Linux makes sense for games when it's a platform for development (a surprising number of popular games were developed under Linux and then ported to Win32 for release) - after all, not having to reboot every time your code tries to spew on the memory or the GUI subsystem is a pretty big dev. advantage.
It may also make sense as a game platform generally, given a proper gaming interface... that is, none at all. If you took out shells, /etc, X, and login, and replaced them all with shiny opaque surfaces, you could have quite a nice, extensible foundation upon which to base, say, an X-Box killer... oops, no DirectX, no large developer base... too bad.
But is it anyone's loss if the gaming industry doesn't make money on Linux even in this decade... or perhaps, at all? As long as Linux is raising the bar on operating systems, whatever would-be monopolist that happens to be current will at least find themselves motivated enough to try (i.e. Win2k). In the meantime, video games will forever trend towards mass market, as an outlet eventually comparable to Hollywood in stature as well as in profits... and part of that is the future of the console: cheap, hot special purpose hardware subsidized by software royalties.
We're on the road to Tycho.
For everyone bitching about the link, try this: http://www.wininformant.com/display.asp?ID=2867 I supplied the article cut and pasted, probably inadvertendly sent the wrong link, my apologies for everyone's trauma.
I am a former Amiga zealot, from 1987-1991 the Amiga was the greatest computer in the world, at least in my world.
:)
The Amiga was actually fairly popular as a game machine, and we had a number of titles available which were quite successful. Most of the Psygnosis stuff, a few crossover games from the Atari ST like DungeonMaster, etc.
But I'd also say that the reality was the Amiga had the highest percentage of software piracy of any platform available at the time.
It came from a couple of basic issues:
#1. Most Amiga users were college students, without much money.
#2. Most Amiga users were afraid to commit a lot of money to their system because it was fringe. That is, there was always this fear in the back of ones mind that next year you'd buy a new computer and it wouldn't use any of your current stuff.
Reason #2 also held true in later years when I turned to OS/2. I never once purchased an OS/2 specific version of software, in fact I knew few people who did. We'd rely strickly upon the Win-OS/2 and DOS compatibility.

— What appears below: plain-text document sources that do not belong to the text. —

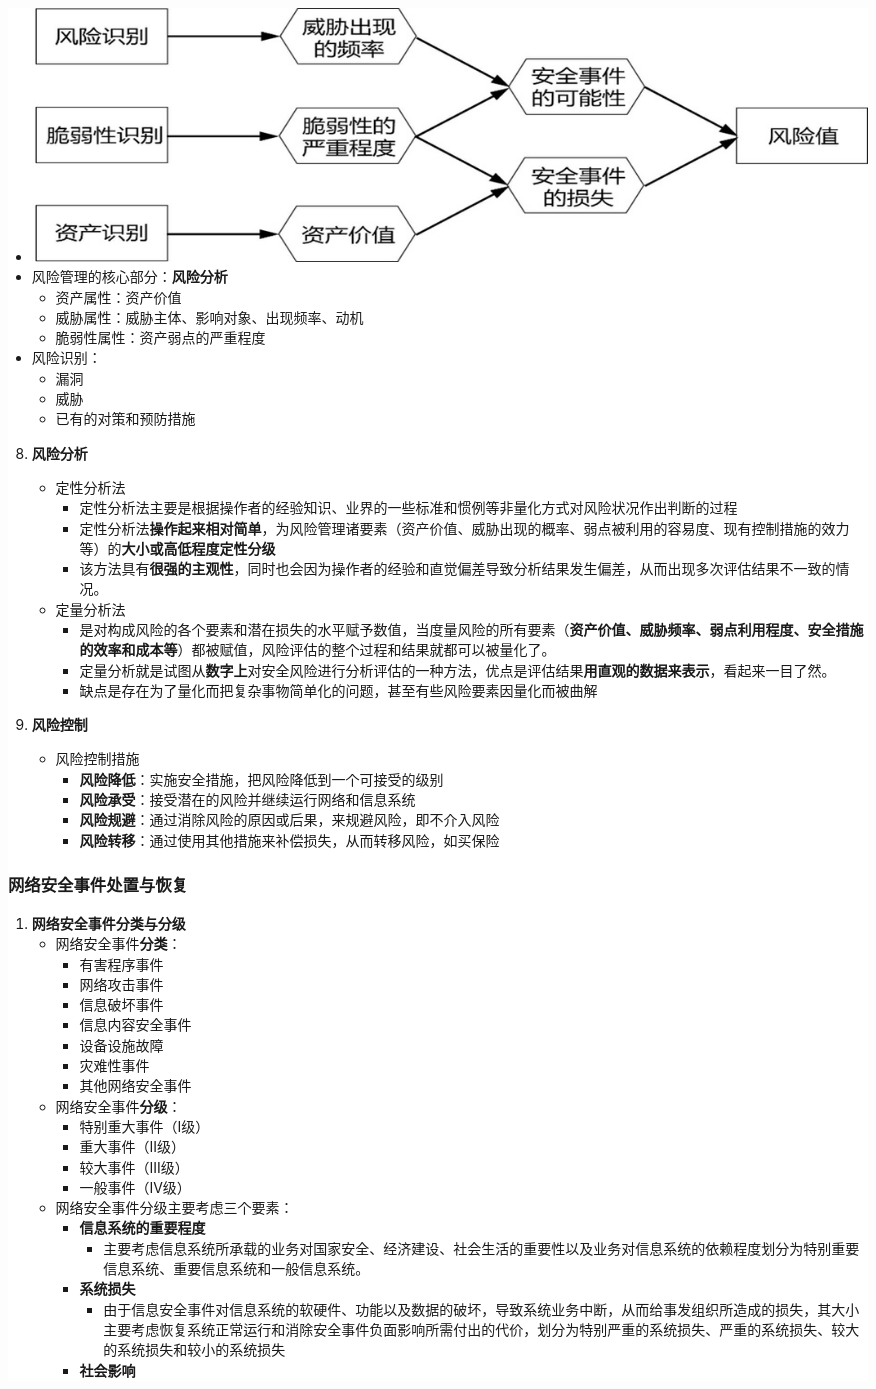    - ![原理](image/image-70.png)
   - 风险管理的核心部分：**风险分析**
     - 资产属性：资产价值
     - 威胁属性：威胁主体、影响对象、出现频率、动机
     - 脆弱性属性：资产弱点的严重程度
   - 风险识别：
     - 漏洞
     - 威胁
     - 已有的对策和预防措施
   
8. **风险分析**
   - 定性分析法
     - 定性分析法主要是根据操作者的经验知识、业界的一些标准和惯例等非量化方式对风险状况作出判断的过程
     - 定性分析法**操作起来相对简单**，为风险管理诸要素（资产价值、威胁出现的概率、弱点被利用的容易度、现有控制措施的效力等）的**大小或高低程度定性分级**
     - 该方法具有**很强的主观性**，同时也会因为操作者的经验和直觉偏差导致分析结果发生偏差，从而出现多次评估结果不一致的情况。
   - 定量分析法
     - 是对构成风险的各个要素和潜在损失的水平赋予数值，当度量风险的所有要素（**资产价值、威胁频率、弱点利用程度、安全措施的效率和成本等**）都被赋值，风险评估的整个过程和结果就都可以被量化了。
     - 定量分析就是试图从**数字上**对安全风险进行分析评估的一种方法，优点是评估结果**用直观的数据来表示**，看起来一目了然。
     - 缺点是存在为了量化而把复杂事物简单化的问题，甚至有些风险要素因量化而被曲解
   
9. **风险控制**
   - 风险控制措施
     - **风险降低**：实施安全措施，把风险降低到一个可接受的级别
     - **风险承受**：接受潜在的风险并继续运行网络和信息系统
     - **风险规避**：通过消除风险的原因或后果，来规避风险，即不介入风险
     - **风险转移**：通过使用其他措施来补偿损失，从而转移风险，如买保险

### 网络安全事件处置与恢复

1. **网络安全事件分类与分级**
   - 网络安全事件**分类**：
     - 有害程序事件
     - 网络攻击事件
     - 信息破坏事件
     - 信息内容安全事件
     - 设备设施故障
     - 灾难性事件
     - 其他网络安全事件
   - 网络安全事件**分级**：
     - 特别重大事件（I级）
     - 重大事件（II级）
     - 较大事件（III级）
     - 一般事件（IV级）
   - 网络安全事件分级主要考虑三个要素：
     - **信息系统的重要程度**
       - 主要考虑信息系统所承载的业务对国家安全、经济建设、社会生活的重要性以及业务对信息系统的依赖程度划分为特别重要信息系统、重要信息系统和一般信息系统。
     - **系统损失**
       - 由于信息安全事件对信息系统的软硬件、功能以及数据的破坏，导致系统业务中断，从而给事发组织所造成的损失，其大小主要考虑恢复系统正常运行和消除安全事件负面影响所需付出的代价，划分为特别严重的系统损失、严重的系统损失、较大的系统损失和较小的系统损失
     - **社会影响**
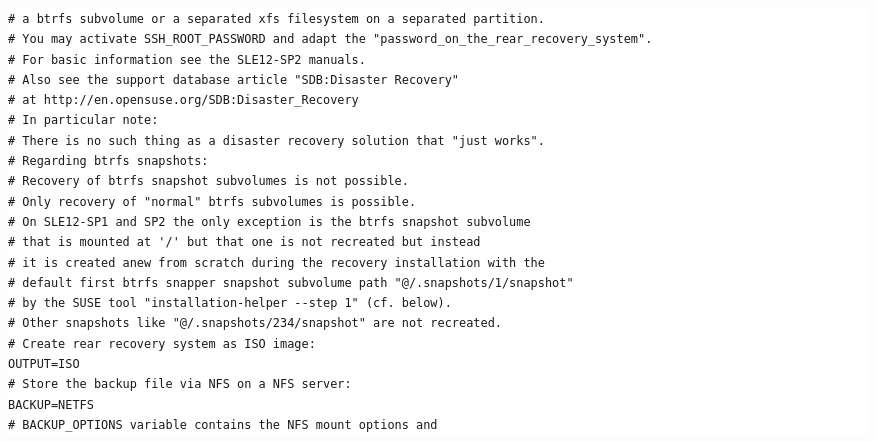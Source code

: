     # a btrfs subvolume or a separated xfs filesystem on a separated partition.
    # You may activate SSH_ROOT_PASSWORD and adapt the "password_on_the_rear_recovery_system".
    # For basic information see the SLE12-SP2 manuals.
    # Also see the support database article "SDB:Disaster Recovery"
    # at http://en.opensuse.org/SDB:Disaster_Recovery
    # In particular note:
    # There is no such thing as a disaster recovery solution that "just works".
    # Regarding btrfs snapshots:
    # Recovery of btrfs snapshot subvolumes is not possible.
    # Only recovery of "normal" btrfs subvolumes is possible.
    # On SLE12-SP1 and SP2 the only exception is the btrfs snapshot subvolume
    # that is mounted at '/' but that one is not recreated but instead
    # it is created anew from scratch during the recovery installation with the
    # default first btrfs snapper snapshot subvolume path "@/.snapshots/1/snapshot"
    # by the SUSE tool "installation-helper --step 1" (cf. below).
    # Other snapshots like "@/.snapshots/234/snapshot" are not recreated.
    # Create rear recovery system as ISO image:
    OUTPUT=ISO
    # Store the backup file via NFS on a NFS server:
    BACKUP=NETFS
    # BACKUP_OPTIONS variable contains the NFS mount options and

What's worse with OS/2 was that reason #1 on the Amiga never even held. Corporations who had money also didn't buy OS/2 software.
Anyway. I think these issues that hurt the Amiga still hold true today, except that college students seem to have more money than we did back then. Working $10/hour jobs instead of $3/hour has an impact on the beer budget.
But on top of that Linux users in general have also taken on this attitude that not being able to afford software isn't the problem, it's those EVIL GREEDY corporations actually putting a price tag on software. Software should be free, and as such it is immoral for one to buy software.
It's a very strange paradox, and one which will never really put Linux in a position of encouraging development from commercial software companies.
Oh, one problem the Amiga also had. We went around telling all the software companies that if only they'd write software we would buy it. Of course they did write software, and instead we pirated it. After a few years of this, a large number of companies simply stopped supporting the Amiga.
Of course we said that was because their software was crap. Of course the fact that we pirated it and used it meant it was not realy crap, we were just hypocritical.
Basic lesson there is, don't tell companies there is a market for something unless there actually is a market.